Un altro problema che si evidenzia è quello di determinazione del periodo annuale per la dichiarazione di fallimento, ex art. 10 l. f. Sul punto nulla dice il legislatore ed in attesa della legge di conversione, occorre ipotizzare un percorso. Presumibilmente, bisogna distinguere l’ipotesi in cui la cessazione sia avvenuta ante 9 marzo, da quella in cui sia avvenuta nel periodo di sospensione e, ancora, se sia stata o meno dichiarata l’improcedibilità.

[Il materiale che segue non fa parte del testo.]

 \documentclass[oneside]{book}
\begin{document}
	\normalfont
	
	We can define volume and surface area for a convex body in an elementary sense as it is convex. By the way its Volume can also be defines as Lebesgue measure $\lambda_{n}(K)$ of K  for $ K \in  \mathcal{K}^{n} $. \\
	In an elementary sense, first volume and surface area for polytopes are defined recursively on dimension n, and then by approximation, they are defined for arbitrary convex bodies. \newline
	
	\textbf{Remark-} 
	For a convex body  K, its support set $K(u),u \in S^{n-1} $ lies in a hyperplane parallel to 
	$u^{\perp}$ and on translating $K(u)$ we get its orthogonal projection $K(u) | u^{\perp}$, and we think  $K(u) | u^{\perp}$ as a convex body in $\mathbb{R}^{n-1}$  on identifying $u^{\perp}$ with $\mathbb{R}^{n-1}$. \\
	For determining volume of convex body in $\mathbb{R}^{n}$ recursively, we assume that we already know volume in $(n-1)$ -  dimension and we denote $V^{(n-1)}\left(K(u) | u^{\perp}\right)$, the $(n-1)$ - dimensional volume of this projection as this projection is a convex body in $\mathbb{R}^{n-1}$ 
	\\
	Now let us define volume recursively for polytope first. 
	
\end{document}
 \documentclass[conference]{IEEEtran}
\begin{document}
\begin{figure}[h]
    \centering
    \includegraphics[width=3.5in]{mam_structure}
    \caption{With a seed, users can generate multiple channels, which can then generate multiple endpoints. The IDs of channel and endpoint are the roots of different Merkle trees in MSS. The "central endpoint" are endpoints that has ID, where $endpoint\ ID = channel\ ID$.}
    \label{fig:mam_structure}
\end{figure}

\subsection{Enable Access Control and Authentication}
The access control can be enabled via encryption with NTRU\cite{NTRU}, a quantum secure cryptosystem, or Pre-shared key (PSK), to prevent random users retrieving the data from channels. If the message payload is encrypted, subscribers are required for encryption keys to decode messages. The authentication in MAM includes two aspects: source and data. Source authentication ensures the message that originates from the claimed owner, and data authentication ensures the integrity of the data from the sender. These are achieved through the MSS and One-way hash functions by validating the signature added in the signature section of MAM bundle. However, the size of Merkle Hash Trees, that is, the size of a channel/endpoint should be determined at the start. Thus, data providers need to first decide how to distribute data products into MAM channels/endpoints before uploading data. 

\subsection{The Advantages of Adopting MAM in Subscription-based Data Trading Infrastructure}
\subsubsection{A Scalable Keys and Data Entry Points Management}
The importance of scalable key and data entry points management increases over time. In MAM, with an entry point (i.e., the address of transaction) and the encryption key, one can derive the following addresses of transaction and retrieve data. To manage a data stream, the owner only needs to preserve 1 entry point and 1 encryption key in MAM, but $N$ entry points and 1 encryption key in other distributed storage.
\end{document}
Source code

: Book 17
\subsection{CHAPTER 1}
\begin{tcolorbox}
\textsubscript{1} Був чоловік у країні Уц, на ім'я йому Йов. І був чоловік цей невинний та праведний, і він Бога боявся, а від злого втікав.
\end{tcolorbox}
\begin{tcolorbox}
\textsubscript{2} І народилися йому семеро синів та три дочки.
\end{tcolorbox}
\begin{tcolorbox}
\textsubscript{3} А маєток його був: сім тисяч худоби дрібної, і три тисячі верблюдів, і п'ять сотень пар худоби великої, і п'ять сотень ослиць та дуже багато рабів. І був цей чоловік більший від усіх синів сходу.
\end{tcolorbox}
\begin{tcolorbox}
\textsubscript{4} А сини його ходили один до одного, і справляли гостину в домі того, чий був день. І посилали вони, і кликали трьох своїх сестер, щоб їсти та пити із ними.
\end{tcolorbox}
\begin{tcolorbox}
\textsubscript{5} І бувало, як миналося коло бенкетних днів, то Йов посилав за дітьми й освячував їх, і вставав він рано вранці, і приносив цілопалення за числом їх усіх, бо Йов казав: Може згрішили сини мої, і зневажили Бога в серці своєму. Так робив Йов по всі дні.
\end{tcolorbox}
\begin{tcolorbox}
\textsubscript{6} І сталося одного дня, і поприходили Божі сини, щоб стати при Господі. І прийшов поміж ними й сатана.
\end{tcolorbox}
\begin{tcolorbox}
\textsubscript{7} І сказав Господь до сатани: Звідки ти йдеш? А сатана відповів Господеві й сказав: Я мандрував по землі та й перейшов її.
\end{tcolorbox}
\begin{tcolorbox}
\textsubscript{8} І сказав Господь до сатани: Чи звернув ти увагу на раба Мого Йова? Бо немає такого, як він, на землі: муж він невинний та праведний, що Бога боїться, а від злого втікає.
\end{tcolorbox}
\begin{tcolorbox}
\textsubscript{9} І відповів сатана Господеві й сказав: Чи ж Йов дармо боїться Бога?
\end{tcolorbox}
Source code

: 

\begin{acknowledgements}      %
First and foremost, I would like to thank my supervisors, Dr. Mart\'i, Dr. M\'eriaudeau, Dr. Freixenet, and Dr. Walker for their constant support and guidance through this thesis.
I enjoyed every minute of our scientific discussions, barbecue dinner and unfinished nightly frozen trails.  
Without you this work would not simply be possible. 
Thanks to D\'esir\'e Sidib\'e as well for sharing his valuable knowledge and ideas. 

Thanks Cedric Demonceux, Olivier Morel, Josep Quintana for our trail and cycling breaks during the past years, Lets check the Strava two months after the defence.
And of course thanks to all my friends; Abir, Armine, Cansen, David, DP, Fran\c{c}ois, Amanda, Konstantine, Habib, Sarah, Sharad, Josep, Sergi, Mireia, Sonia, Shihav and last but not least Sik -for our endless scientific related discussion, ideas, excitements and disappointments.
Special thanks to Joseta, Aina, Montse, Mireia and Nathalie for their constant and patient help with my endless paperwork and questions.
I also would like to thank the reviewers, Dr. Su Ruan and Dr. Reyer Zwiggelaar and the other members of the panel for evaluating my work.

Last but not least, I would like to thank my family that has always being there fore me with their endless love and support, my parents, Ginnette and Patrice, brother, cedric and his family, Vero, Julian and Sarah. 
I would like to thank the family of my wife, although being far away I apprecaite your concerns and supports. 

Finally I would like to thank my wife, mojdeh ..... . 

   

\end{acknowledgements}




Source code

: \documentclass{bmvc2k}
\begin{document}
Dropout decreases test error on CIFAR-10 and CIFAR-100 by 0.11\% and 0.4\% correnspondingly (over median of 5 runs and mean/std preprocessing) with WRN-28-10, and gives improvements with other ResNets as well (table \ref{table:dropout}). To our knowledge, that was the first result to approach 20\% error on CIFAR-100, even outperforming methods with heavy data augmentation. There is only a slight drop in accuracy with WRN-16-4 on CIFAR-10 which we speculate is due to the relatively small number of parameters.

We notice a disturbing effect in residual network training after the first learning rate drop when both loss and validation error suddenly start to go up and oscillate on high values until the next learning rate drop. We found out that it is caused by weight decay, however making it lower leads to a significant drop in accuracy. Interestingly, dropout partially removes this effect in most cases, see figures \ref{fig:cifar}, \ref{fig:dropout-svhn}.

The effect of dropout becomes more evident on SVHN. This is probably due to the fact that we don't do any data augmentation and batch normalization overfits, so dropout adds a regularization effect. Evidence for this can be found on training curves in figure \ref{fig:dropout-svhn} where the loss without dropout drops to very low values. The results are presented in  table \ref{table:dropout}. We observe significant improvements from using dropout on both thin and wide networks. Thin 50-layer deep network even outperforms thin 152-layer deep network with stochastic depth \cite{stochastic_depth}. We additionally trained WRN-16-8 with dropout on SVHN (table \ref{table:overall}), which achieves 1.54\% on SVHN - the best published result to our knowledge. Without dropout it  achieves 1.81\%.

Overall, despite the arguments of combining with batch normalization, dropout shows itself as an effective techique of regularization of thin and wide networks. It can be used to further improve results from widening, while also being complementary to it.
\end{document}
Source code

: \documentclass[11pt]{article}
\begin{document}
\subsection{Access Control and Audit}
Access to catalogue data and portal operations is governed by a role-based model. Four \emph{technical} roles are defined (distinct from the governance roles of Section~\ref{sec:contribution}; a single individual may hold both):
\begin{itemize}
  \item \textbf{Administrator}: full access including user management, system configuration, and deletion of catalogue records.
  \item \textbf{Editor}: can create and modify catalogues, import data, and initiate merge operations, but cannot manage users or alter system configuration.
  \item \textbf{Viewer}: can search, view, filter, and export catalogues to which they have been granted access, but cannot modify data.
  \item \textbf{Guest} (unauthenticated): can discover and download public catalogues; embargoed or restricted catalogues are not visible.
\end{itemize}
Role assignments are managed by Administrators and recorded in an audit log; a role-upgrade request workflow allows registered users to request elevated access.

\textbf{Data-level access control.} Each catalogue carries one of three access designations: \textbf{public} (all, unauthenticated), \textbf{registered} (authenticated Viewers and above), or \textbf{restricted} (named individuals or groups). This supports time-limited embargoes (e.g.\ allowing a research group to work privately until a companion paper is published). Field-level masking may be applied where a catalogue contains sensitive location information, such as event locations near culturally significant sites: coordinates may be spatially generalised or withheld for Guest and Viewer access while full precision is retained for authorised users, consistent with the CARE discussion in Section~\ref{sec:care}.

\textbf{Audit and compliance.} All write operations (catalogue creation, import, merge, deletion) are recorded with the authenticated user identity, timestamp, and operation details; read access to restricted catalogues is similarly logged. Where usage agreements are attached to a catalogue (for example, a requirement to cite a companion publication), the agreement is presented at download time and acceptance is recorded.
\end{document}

Ora, poiché il legislatore fa riferimento ai ricorsi presentati nel periodo 9 marzo - 30 giugno, si deve supporre la fallibilità, considerato nel computo il periodo di sospensione, solo nel caso in cui sia stata dichiarata l’improcedibilità.
Omologamente, per le cancellazioni intervenute dopo il 9 marzo, con domanda anteriore, il computo del periodo annuale dovrebbe riprendere dalla fine della sospensione forzata, ossia dal 30 giugno. Allo stesso modo, tenendo conto della data del fallimento e della data di compimento dell’atto, si dovrebbe ragionare per i termini ex art. 69 l.f.